La marche des militants de la Lucha est partie du rond-point Signers en passant par le bureau des 34 régions militaires pour chuter au cercle sportif de Goma. Chemin faisant, ces jeunes pro démocratie avaient un seul message sur les différents papiers qu’ils brandissaient: “la boisson fortement alcoolisée tue à petit feu notre jeunesse, notre pays n’est pas un dépotoir, non à la consommation des chiefs,…”.

«Nous manifestons pour lutter contre les bossons fortement alcoolisées. Vous savez très bien, le gouvernement permet l’importation des boissons à forte dose et met cette politique en place pour détruire la jeunesse afin que celle-ci ne s’occupe pas des vrais problèmes réels de notre pays. Il est prouvé que si vous en consommez, vous ne serez plus capable de bien réfléchir et ça, c’est un danger pour nous qui sommes considérés comme l’avenir du pays. Nous n’allons pas cautionner cette pratique et nous décourageons au même moment les jeunes qui se mettent à la prise abusive de ces boissons pour ne pas tout gâcher », explique Francis MUNYIYIRHO, militant de ce mouvement citoyen et l’un des manifestant.

Cette action, assure-t-il, sera continuelle et nous ne sommes qu’au début de notre demarche. ” Les sociétés congolaises et étrangères qui produisent ces boissons en forte dose vont nous rencontrer sur leur route”, ont-ils promis.

Lucha

« La campagne est officiellement déclenchée contre toutes ces entreprises qui nous déversent ces stupéfiants ne respectant pas les dosages. Comment vous pouvez imaginer une boisson contenir 80, 50 ou 40% d’alcool alors que la loi congolaise en la matière ne l’autorise pas ? Pour décourager cela, nous incinérons symboliquement ces boissons et il y a toute une procédure que nous allons mener aux près des autorités en vue de leur rappeler leur rôle surtout pour obtenir le retrait de ces boissons sur le marché.
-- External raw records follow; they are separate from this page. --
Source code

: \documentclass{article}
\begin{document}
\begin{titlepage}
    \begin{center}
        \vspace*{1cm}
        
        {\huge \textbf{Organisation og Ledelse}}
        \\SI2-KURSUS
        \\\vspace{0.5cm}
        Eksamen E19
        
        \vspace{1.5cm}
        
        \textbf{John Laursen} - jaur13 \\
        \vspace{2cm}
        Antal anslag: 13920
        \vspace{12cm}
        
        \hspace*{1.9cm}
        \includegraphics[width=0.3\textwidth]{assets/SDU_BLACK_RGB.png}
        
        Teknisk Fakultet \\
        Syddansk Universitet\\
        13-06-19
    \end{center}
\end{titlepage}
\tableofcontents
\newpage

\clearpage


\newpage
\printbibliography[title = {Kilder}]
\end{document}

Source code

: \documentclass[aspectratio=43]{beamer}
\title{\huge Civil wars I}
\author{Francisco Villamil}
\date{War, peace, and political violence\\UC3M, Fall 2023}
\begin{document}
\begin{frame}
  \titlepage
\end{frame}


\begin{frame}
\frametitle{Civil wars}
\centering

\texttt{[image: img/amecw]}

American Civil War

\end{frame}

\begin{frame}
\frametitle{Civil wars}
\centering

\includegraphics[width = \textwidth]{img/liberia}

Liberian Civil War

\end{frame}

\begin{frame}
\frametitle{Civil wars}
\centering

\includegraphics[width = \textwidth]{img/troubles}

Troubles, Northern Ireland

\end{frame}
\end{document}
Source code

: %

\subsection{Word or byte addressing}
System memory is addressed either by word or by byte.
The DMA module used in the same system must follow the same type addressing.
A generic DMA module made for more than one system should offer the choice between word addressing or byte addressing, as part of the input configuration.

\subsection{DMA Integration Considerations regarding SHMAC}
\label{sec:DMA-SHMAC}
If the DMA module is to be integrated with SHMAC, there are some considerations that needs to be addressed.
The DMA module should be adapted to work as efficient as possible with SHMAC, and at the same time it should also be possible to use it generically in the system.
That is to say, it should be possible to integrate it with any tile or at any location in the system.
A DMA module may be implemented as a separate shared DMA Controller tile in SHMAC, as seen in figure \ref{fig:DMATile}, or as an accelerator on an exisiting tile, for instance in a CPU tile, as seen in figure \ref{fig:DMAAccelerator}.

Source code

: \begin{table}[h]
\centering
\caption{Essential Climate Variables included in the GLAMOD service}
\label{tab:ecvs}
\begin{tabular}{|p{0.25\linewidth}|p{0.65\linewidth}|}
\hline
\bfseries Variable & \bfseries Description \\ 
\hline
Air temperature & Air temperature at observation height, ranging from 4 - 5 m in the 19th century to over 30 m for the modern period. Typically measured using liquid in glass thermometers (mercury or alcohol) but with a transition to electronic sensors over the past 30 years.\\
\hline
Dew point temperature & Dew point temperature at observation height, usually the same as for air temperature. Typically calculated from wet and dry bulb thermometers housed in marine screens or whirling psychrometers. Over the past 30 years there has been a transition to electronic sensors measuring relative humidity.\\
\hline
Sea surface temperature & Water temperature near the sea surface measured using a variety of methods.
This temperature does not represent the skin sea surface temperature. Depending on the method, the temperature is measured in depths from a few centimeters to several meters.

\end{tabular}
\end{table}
Des sociétés locales comme PREMIDIS, produisant de telles boissons, pourquoi l’Etat ne fait pas de son mieux pour la remettre à l’ordre ? Nous pensons qu’il y a aussi une complicité de la part de certains responsables étatiques car nous ne pouvons pas comprendre comment d’autres boissons ne respectant pas la norme peuvent traverser les frontières, commercialisées et consommées sans inquiétude dans notre pays en général et ville de Goma en particulier ? », s’est-il interrogé.

Cette marche n’a pas été encadrée par la police et s’est clôturée sans incident avec l’incinération symbolique de quelques boissons forment alcoolisés contenues dans les sachets et des flacons de moins de 30 ml.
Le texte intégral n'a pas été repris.